主の席よりもワンランク劣るとはいえ優理のために藤製の椅子と茶器までも用意され、パッと見だけならまさしく茶席のゲスト扱いだが「お掛けなさい」と半ば強制的な招待は、茶席というよりもむしろ取り調べ席。
茶菓子よりもカツ丼が似合うと思ったのは、あながち間違いでもないだろう。
「侯爵令嬢たるわたくしが名乗ったのだから、アナタも名前を言いなさい」
レオノーラの圧に押され「え、あ、はい」と頷いてしまうあたり権威に弱い日本人。勢いに呑まれるがまま名前を言うのだから、あながちどころか取り調べで間違いない。
「えっと、杜下優理……です」
「ふうん。ユウリ、ね」
名前を聞いておきながら、なぜか名字をガン無視。いきなりファーストネームで呼ぶと、レオノーラが「それにしても」と好奇心の赴くままに優理への尋問を始める。

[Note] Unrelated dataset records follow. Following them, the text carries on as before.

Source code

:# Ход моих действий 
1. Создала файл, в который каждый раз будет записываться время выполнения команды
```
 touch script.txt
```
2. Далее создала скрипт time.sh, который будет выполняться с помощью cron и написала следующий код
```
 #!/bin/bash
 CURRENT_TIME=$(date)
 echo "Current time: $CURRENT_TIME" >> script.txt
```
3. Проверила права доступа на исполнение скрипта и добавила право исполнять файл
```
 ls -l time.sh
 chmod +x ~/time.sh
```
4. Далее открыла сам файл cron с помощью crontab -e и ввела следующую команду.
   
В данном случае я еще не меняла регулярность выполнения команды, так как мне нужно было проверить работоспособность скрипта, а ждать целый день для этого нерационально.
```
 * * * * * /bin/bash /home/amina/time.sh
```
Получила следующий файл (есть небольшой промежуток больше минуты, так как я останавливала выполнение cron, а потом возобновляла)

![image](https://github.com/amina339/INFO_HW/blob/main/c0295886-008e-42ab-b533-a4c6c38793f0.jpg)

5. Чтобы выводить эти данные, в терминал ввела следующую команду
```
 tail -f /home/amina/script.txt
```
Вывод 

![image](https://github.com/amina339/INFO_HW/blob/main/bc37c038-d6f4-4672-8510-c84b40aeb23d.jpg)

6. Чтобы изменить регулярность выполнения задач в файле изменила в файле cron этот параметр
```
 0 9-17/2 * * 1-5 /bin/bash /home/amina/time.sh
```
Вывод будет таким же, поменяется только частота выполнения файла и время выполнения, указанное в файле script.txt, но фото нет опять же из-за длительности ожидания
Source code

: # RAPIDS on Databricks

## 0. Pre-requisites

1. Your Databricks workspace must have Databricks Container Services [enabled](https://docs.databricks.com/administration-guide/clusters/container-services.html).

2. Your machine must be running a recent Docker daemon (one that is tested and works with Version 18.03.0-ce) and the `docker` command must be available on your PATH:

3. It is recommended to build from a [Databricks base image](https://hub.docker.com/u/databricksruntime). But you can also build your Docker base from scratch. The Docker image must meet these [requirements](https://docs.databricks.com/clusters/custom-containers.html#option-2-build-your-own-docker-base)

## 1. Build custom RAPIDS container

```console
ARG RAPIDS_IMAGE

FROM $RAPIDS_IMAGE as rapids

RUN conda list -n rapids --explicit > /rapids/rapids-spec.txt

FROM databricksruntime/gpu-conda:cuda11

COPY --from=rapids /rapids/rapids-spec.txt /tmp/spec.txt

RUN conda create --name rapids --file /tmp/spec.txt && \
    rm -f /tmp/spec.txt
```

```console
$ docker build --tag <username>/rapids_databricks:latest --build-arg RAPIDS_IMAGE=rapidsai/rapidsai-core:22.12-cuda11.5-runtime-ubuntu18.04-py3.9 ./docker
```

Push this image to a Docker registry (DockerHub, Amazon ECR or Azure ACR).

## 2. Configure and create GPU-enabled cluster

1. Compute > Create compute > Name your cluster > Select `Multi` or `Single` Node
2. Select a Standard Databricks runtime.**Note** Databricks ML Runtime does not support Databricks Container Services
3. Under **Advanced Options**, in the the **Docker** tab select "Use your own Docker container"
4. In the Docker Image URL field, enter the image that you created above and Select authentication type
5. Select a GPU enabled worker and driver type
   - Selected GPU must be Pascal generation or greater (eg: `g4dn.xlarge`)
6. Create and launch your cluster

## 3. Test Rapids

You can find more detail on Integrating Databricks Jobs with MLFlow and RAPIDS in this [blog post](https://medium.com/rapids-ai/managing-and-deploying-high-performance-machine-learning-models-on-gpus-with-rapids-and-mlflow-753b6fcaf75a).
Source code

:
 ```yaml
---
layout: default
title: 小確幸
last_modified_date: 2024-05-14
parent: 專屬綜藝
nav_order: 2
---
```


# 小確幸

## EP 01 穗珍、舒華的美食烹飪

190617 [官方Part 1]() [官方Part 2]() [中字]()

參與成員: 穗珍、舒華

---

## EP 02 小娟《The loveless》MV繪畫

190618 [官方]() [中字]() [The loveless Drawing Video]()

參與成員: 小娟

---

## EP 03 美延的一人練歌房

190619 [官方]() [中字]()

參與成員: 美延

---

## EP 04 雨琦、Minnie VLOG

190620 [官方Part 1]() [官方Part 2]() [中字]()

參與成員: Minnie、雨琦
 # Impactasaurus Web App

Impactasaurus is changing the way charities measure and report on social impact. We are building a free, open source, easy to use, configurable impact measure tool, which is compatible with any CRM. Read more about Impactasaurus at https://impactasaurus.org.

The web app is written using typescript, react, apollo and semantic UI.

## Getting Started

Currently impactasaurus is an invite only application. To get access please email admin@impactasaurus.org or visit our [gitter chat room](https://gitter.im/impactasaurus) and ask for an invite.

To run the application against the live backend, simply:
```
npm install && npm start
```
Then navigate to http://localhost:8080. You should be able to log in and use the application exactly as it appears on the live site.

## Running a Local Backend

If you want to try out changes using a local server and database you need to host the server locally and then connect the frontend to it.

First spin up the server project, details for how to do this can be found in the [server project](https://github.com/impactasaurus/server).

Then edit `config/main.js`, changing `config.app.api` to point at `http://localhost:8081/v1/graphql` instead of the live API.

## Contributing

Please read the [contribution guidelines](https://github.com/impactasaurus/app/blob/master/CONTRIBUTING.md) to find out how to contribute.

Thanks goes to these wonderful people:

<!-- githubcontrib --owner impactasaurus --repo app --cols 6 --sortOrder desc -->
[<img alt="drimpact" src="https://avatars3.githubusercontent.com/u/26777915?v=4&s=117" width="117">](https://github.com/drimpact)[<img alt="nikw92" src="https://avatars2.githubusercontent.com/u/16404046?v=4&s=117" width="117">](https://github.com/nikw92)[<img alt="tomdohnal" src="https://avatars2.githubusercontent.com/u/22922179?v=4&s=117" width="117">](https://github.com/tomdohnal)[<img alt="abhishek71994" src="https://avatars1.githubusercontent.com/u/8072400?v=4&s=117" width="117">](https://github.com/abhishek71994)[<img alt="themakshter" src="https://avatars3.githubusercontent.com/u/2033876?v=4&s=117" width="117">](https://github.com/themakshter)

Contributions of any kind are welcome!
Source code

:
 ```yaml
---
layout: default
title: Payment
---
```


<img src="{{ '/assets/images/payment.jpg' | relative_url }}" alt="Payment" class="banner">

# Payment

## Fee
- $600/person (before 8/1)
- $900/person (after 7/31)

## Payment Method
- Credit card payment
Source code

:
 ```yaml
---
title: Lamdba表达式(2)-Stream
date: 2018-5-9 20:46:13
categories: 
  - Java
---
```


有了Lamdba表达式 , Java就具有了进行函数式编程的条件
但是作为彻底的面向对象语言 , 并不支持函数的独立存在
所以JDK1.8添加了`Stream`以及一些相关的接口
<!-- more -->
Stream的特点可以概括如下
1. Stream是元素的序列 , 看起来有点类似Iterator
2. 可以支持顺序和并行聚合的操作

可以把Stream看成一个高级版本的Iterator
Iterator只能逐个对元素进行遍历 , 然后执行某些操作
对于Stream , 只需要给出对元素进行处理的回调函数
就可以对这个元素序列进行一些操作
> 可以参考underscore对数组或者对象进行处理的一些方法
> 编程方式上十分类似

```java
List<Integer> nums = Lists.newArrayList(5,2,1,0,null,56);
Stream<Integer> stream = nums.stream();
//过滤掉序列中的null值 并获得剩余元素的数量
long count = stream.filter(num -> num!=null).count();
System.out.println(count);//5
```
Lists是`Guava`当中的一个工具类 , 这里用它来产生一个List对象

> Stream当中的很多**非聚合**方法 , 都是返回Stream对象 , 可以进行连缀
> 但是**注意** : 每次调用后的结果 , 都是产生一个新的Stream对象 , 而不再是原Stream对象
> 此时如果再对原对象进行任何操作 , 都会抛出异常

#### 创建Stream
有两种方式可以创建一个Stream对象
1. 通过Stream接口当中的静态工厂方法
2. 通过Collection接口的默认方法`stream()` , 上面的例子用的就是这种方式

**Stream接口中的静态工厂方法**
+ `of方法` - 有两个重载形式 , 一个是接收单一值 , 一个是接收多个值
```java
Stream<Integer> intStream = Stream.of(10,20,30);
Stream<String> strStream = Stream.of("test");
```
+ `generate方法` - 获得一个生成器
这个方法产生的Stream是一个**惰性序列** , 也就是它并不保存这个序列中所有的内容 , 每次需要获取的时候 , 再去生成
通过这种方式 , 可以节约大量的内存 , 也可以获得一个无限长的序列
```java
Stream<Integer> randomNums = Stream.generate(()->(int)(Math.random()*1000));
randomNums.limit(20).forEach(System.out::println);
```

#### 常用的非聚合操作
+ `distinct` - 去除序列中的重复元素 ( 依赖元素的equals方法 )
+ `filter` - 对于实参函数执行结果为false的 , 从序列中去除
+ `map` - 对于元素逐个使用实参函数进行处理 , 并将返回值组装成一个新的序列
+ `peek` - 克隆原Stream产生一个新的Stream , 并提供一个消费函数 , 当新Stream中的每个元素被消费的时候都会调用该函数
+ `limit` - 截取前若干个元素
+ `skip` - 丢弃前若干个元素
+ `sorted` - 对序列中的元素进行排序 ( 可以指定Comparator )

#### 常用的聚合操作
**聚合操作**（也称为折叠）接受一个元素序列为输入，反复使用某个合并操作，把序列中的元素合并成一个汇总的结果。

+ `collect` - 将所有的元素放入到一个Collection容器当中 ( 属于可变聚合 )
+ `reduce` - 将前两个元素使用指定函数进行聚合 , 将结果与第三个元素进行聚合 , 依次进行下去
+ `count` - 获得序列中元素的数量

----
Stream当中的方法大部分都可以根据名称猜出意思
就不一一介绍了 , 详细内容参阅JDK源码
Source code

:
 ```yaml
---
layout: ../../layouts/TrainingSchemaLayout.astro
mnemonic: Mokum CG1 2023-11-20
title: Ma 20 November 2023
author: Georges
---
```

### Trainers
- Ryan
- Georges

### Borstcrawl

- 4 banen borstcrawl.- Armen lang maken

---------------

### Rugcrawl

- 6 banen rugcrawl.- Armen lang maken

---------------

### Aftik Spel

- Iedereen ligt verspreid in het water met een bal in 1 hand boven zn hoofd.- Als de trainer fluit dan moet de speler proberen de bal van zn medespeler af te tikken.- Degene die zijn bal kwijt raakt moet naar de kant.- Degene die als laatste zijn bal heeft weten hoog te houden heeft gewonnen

「女の子がたった一人でクラガッリの大森林を抜けようとするだなんて、正気の沙汰とは思えないわね。常識外れの世間知らずか、或いは旅を舐めている愚か者。それとも、その両方かしら?」
考えなしの脳筋とでも言いたげなストレートな質問。
だが、おいおいちょっと待て!
「オレが〝女の子〟だあ!」
思わず声を荒げるが、レオノーラといえば涼しい顔。ティーカップを傾けながら「ユウリ以外に誰がいるの?」とキッパリ。
甚だ困ったことにレオノーラの放ったセリフには説得力がありすぎた。
なぜなら今の優理の恰好は、どこからどう見ても〝女の子にしか〟見えないのだから。